Introduction: Nonclassical congenital adrenal hyperplasia (NCCAH) is caused by reduced 21-hydroxylase activity, leading to excessive adrenal androgens and premature pubarche (PP); idiopathic PP (IPP) is its main differential diagnosis. The gold standard for the differential diagnosis is ACTH stimulation test (ST); this test also estimates the adrenal cortisol reserve in NCCAH patients.

Objectives: To compare the clinical characteristics and baseline hormonal profile of patients with PP; to determine the importance of ST in the differential diagnosis between IPP and NCCAH and in the evaluation of the adrenal production of cortisol.

Methods: Retrospective study of patients with PP starting after 2 years of age who underwent ST.
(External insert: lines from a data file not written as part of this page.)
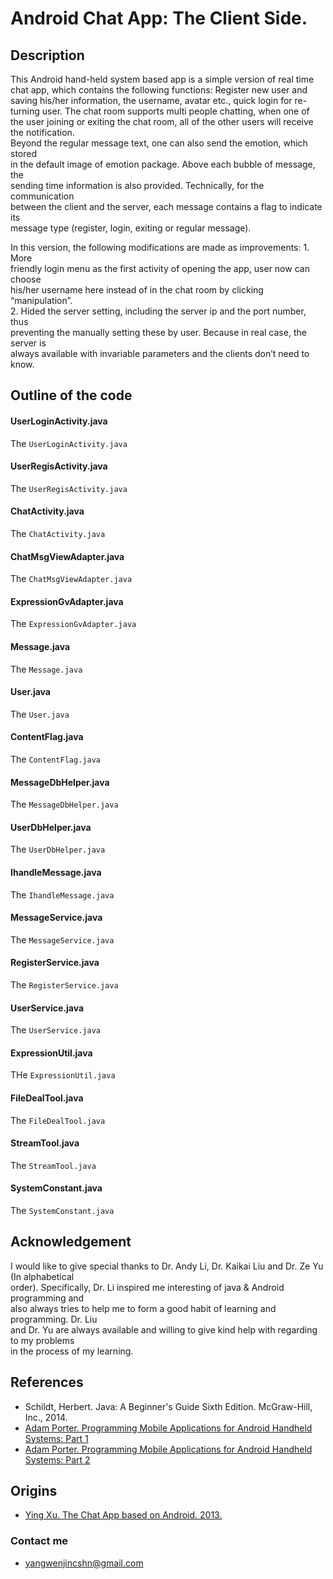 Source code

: # Android Chat App: The Client Side.

## Description
This Android hand-held system based app is a simple version of real time  
chat app, which contains the following functions: Register new user and  
saving his/her information, the username, avatar etc., quick login for re-  
turning user. The chat room supports multi people chatting, when one of  
the user joining or exiting the chat room, all of the other users will receive  
the notification.   
Beyond the regular message text, one can also send the emotion, which stored  
in the default image of emotion package. Above each bubble of message, the  
sending time information is also provided. Technically, for the communication  
between the client and the server, each message contains a flag to indicate its  
message type (register, login, exiting or regular message).  

In this version, the following modifications are made as improvements: 1. More   
friendly login menu as the first activity of opening the app, user now can choose  
his/her username here instead of in the chat room by clicking “manipulation”.  
2. Hided the server setting, including the server ip and the port number, thus  
preventing the manually setting these by user. Because in real case, the server is  
always available with invariable parameters and the clients don’t need to know.

## Outline of the code

#### UserLoginActivity.java
The `UserLoginActivity.java`

#### UserRegisActivity.java
The `UserRegisActivity.java`

#### ChatActivity.java
The `ChatActivity.java`

#### ChatMsgViewAdapter.java
The `ChatMsgViewAdapter.java`

#### ExpressionGvAdapter.java
The `ExpressionGvAdapter.java`

#### Message.java
The `Message.java`

#### User.java
The `User.java`

#### ContentFlag.java
The `ContentFlag.java`

#### MessageDbHelper.java
The `MessageDbHelper.java`

#### UserDbHelper.java
The `UserDbHelper.java`

#### IhandleMessage.java
The `IhandleMessage.java`

#### MessageService.java
The `MessageService.java`

#### RegisterService.java
The `RegisterService.java`

#### UserService.java
The `UserService.java`

#### ExpressionUtil.java
THe `ExpressionUtil.java`

#### FileDealTool.java
The `FileDealTool.java`

#### StreamTool.java
The `StreamTool.java`

#### SystemConstant.java
The `SystemConstant.java`


## Acknowledgement
I would like to give special thanks to Dr. Andy Li, Dr. Kaikai Liu and Dr. Ze Yu (In alphabetical  
order). Specifically, Dr. Li inspired me  interesting of java & Android programming and  
also always tries to help me to form a good habit of learning and programming. Dr. Liu  
and Dr. Yu are always available and willing to give kind help with regarding to my problems  
in the process of my learning.

## References
* Schildt, Herbert. Java: A Beginner's Guide Sixth Edition. McGraw-Hill, Inc., 2014.
* [Adam Porter. Programming Mobile Applications for Android Handheld Systems: Part 1](https://class.coursera.org/androidpart1-004)
* [Adam Porter. Programming Mobile Applications for Android Handheld Systems: Part 2](https://class.coursera.org/androidpart2-003)


## Origins
* [Ying Xu. The Chat App based on Android. 2013.](http://download.csdn.net/detail/jiangliloveyou/6457969)

### Contact me
* yangwenjincshn@gmail.com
Results: 43 patients were included; median age at diagnosis was 7.5 years (range: 3.5–9.4), 37 (86.0%) were females. After ST, 37 (86.0%) were classified as IPP and 6 (14.0%) as NCCAH. No significant differences could be found in the clinical characteristics and baseline determination of ACTH, cortisol, and adrenal androgens between the groups. Both basal and stimulated 17-OHP levels were significantly higher (P=0.001 and P<0.001 respectively) in NCCAH patients (basal: 4.62±3.70 ng/ml (0.80–10.50); stimulated: 35.41±24.87 ng/ml (12.0–80.2)) than IPP patients (basal: 1.04±0.77 ng/ml (0.22–3.80); stimulated: 4.18±1.71 ng/ml (1.0–8.96)). Nevertheless, the proposed cut-off level (<2.0 ng/ml) for the distinction between the groups, did not allow for this in two NCCAH patients that were only diagnosed after ST. Two NCCAH patients (33.3%) had stimulated cortisol levels <18 μg/dl, showing the need for glucocorticoid stress therapy. NCCAH patients with higher initial 17-OHP value had a lower cortisol after stimulation (P=0.004, r=−0.43).

Conclusion: The ST was useful to distinguish between patients with NCCAH and IPP, for no basal 17-OHP level could allow for a definitive differential diagnosis in the individual patient. In some NCCAH cases, it also showed inappropriate cortisol secretion under stress, contributing to the therapeutic decision.